Elevated Blood Pressure
On November 30, 2015, Plaintiff became dizzy and lost consciousness as a result of
severe abdominal pain. (Doc. 1, p. 4). At the time of the incident, Plaintiff was examined by a
nurse who observed that Plaintiff was vomiting blood and had an elevated blood pressure level
of 157/108. (Doc. 1, p. 4; Doc. 1-1, pp. 3-4). Plaintiff was then transported to the emergency
room at Lawrence County Memorial Hospital. (Doc. 1, p. 4; Doc. 1-1, p. 5). Plaintiff’s
emergency room admission papers indicate that Plaintiff was experiencing shortness of breath,
bloody sputum, and abdominal pain. (Doc. 1, p. 4; Doc. 1-1, p. 5). After being admitted to the
emergency department, Plaintiff was examined and treated by Dr. Andrew West. (Doc. 1, p. 4).

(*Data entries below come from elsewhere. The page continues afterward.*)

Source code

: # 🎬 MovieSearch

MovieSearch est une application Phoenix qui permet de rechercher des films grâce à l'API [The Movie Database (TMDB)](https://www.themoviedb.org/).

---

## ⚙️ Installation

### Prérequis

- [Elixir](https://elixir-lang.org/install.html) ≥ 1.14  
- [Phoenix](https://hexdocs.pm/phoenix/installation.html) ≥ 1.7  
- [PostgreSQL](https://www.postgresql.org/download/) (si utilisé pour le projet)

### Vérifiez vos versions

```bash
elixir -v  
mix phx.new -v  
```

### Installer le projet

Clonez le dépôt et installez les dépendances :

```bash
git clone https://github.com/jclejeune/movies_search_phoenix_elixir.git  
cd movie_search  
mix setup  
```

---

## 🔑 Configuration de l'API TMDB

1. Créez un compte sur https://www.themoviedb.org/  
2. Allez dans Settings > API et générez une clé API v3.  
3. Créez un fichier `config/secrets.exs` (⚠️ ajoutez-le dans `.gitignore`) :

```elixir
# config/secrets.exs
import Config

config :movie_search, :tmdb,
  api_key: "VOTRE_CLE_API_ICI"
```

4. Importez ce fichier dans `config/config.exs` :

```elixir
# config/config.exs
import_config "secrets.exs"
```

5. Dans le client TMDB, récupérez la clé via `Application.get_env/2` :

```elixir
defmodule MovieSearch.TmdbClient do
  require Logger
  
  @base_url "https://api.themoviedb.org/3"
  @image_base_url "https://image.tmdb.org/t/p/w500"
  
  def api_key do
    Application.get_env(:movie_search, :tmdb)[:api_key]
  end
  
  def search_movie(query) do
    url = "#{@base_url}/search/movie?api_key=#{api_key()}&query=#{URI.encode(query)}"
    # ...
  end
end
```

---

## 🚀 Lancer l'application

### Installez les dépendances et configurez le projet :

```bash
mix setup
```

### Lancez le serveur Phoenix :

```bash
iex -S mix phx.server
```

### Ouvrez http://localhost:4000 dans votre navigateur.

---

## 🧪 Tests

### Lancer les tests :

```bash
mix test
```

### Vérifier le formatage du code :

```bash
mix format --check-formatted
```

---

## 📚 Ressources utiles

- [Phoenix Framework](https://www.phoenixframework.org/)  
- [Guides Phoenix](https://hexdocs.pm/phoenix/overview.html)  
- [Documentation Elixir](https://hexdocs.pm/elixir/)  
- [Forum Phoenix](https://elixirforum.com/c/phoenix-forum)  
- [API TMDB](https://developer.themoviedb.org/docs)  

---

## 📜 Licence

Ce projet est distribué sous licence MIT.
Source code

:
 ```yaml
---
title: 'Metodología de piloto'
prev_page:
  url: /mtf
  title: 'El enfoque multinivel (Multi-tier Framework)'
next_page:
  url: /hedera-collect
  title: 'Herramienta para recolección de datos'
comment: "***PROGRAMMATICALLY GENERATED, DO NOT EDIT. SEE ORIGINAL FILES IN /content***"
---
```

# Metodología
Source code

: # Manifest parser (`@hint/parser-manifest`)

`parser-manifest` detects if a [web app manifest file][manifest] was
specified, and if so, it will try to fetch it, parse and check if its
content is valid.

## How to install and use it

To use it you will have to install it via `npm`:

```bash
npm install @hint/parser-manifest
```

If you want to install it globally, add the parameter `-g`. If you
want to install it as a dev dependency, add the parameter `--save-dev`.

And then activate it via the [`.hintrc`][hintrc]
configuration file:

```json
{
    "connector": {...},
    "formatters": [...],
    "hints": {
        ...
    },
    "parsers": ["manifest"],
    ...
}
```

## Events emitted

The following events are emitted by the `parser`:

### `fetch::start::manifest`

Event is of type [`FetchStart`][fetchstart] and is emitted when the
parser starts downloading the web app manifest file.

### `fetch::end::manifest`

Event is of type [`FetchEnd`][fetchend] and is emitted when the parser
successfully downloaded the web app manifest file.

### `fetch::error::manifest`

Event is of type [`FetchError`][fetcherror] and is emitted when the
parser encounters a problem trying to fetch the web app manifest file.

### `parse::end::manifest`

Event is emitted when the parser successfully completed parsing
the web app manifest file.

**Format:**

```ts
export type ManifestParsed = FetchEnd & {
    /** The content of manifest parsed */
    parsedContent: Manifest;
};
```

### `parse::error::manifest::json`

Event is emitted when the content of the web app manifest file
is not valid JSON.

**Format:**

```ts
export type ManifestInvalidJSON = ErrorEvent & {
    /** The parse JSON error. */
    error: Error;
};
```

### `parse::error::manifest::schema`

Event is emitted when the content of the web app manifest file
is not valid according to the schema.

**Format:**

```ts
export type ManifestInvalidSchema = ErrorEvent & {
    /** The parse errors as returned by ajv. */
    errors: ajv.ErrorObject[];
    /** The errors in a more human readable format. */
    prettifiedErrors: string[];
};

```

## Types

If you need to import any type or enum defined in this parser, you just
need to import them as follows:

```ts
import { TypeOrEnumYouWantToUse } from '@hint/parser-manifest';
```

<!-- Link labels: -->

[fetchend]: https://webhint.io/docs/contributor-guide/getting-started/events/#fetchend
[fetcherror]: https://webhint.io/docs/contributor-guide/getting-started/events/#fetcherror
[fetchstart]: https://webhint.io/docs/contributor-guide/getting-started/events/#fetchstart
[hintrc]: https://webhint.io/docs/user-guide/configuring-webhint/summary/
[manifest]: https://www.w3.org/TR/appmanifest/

During the examination, Dr. West ordered medication to reduce Plaintiff’s elevated blood
pressure. (Doc. 1, p. 4; Doc. 1-1, p. 6). Prior to discharge, Dr. West met with Plaintiff to discuss
his medical condition. (Doc. 1, p. 4). Dr. West attributed Plaintiff’s elevated blood pressure to
Plaintiff’s chronic abdominal pain and educated Plaintiff about the serious health risks associated
with high blood pressure (heart attack, stroke, and kidney disease). Id. Dr. West discharged
Plaintiff with specific orders, including two written prescriptions. Id. Dr. West was adamant in
stressing the importance of Plaintiff reducing his blood pressure. Id.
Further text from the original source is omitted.